C'est le leitmotiv scandé en ce moment dans la chronique du DRHache de Cadremploi. Je sais que c’est vrai. D'ailleurs, je l'aime bien, la chronique du DRHache. Mais j’ai quand même eu envie de vous faire partager mon récit posté sur leur site et peut-être bien, déjà modéré.

Lors de mes cent cinquante premières candidatures, j’ai pris soin d’écrire à des entreprises que j’aimais pour leurs valeurs, pour leur image ou les gens qui y œuvraient. De lettres de motivation en entretiens, je clamais à chacun combien j’appréciais sa boîte.

Un, deux, trois rendez-vous avec des gens qui m’assuraient que mon profil était bon. Mais le gel des embauches et des gens un peu plus seniors ou peut-être plus beaux, passèrent par là.

Tant et si bien, qu’un jour, j’ai décidé d’élargir mes recherches. A des boîtes que je connaissais moins, cela va sans dire. Et puis il y a eu votre offre. Un poste dans mes cordes avec un salaire correct. Je sentais que mon assurance chômage n’allait pas durer autant que les impôts. J’ai donc décidé de postuler.

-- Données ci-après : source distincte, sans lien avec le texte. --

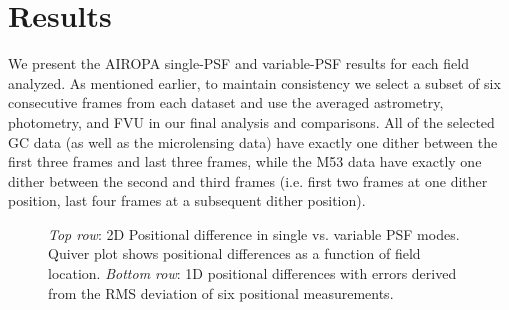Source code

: \documentclass[]{spie}  %
\begin{document}

\section{Results} \label{sec:results}
We present the AIROPA single-PSF and variable-PSF results for each field analyzed. As mentioned earlier, to maintain consistency we select a subset of six consecutive frames from each dataset and use the averaged astrometry, photometry, and FVU in our final analysis and comparisons. All of the selected GC data (as well as the microlensing data) have exactly one dither between the first three frames and last three frames, while the M53 data have exactly one dither between the second and third frames (i.e. first two frames at one dither position, last four frames at a subsequent dither position).
\\
\begin{figure}[!h]
 \caption{\footnotesize \textit{Top row}: 2D Positional difference in single vs. variable PSF modes. Quiver plot shows positional differences as a function of field location. \textit{Bottom row}: 1D positional differences with errors derived from the RMS deviation of six positional measurements.} \label{fig:gc-gq-astrom}
\end{figure}
\end{document}
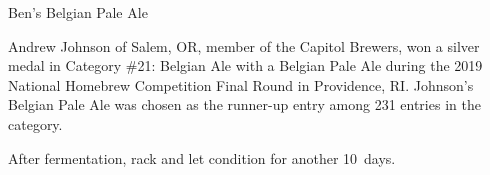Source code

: \stylesection{\stylebelgianpaleale}

\begin{recipie}{Ben's Belgian Pale Ale}

\begin{aboutblock}
Andrew Johnson of Salem, OR, member of the Capitol Brewers, won a silver medal in
Category \#21: Belgian Ale with a Belgian Pale Ale during the 2019 National Homebrew
Competition Final Round in Providence, RI. Johnson's Belgian Pale Ale was chosen as
the runner-up entry among 231 entries in the category.
\end{aboutblock}


\begin{methodandtiming}
 
\begin{mashsteps}
\end{mashsteps}

\begin{fermentationsteps}
\end{fermentationsteps}

\begin{directions}
After fermentation, rack and let condition for another 10~days.
\end{directions}

\end{methodandtiming}

\pagebreak

\begin{ingredientsblock}

\begin{malts}
\end{malts}

\begin{hops}
\end{hops}

\begin{yeasts}
\end{yeasts}

\end{ingredientsblock}

\end{recipie}
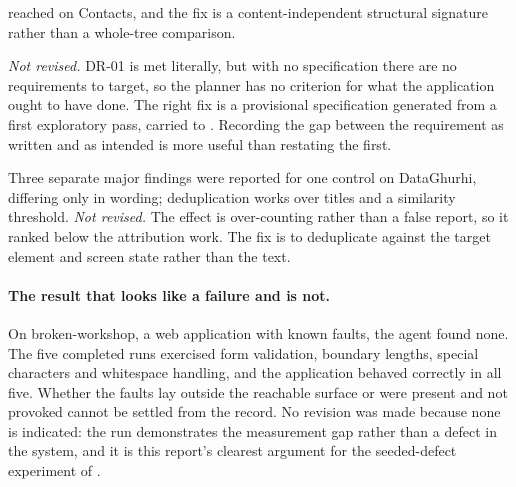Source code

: \begin{description}[leftmargin=2.6em,style=nextline,itemsep=5pt,topsep=4pt]
    reached on Contacts, and the fix is a content-independent structural
    signature rather than a whole-tree comparison.
  \item[D5. Quality degrades sharply without a specification.] \emph{Not
    revised.} DR-01 is met literally, but with no specification there are no
    requirements to target, so the planner has no criterion for what the
    application ought to have done. The right fix is a provisional
    specification generated from a first exploratory pass, carried to
    . Recording the gap between the requirement as written
    and as intended is more useful than restating the first.
  \item[D6. Duplicate findings survive deduplication.] Three separate major
    findings were reported for one control on DataGhurhi, differing only in
    wording; deduplication works over titles and a similarity threshold.
    \emph{Not revised.} The effect is over-counting rather than a false report,
    so it ranked below the attribution work. The fix is to deduplicate against
    the target element and screen state rather than the text.
\end{description}

\paragraph{The result that looks like a failure and is not.} On
broken-workshop, a web application with known faults, the agent found none. The
five completed runs exercised form validation, boundary lengths, special
characters and whitespace handling, and the application behaved correctly in
all five. Whether the faults lay outside the reachable surface or were present
and not provoked cannot be settled from the record. No revision was made
because none is indicated: the run demonstrates the measurement gap rather than
a defect in the system, and it is this report's clearest argument for the
seeded-defect experiment of .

Des infos, j’en ai cherché. Mais faut bien le dire, votre site web, il n’est pas très éloquent. Un tour sur les réseaux sociaux, les magazines et j’ai réuni quelques détails. Mais à vrai dire, j’vous connais toujours pas. Alors si je vous rencontre, c’est pour en savoir plus. Parce que j'vais pas vous raconter ma vie si vous ne me dites rien sur vous.

L’EGO d’une entreprise doit être flatté. Soit. Et le mien, je me le mets derrière l’oreille ? Parce que c’est le troisième entretien là, avec un mois de délai entre chacun. Et que ça fait quarante minutes que je patiente dans votre salon d’attente. Si je souris encore, sachez que c’est parce que j’ai pris un bon bouquin.   

Si je suis encore là, c’est parce qu’ailleurs, y’a pas de place ou que ça craint. Parce que les entreprises que je déteste, faut pas pousser : pas moyen de m’y résoudre.

Ça fait maintenant près d’une heure que je bouquine assis dans un fauteuil. Un moment palpitant dans mon livre. Et là, votre secrétaire me demande de me ramener, parce que ça y est, vous êtes disposé à me voir. J’ai déjà rencontré vos collègues les autres fois et ai expliqué à deux reprises, combien votre boîte, elle déchirait. Là, très sérieusement vous me demandez : « Qu’est-ce qui vous motive dans la perspective de nous rejoindre ?».

A cet instant précis, un son strident retentit. Un truc assourdissant. C’est le trou noir, bien que je garde les yeux grands ouverts. Mais le bruit ne tarit pas. Régulier, comme par à coups, il résonne. Je sens un choc contre mon crâne. Comme une agitation. Des voix. Il fait froid tout à coup. C’est alors que je comprends. Cet affreux hurlement, c’est de moi qu’il émane. Et c’est moi qu’on emmène.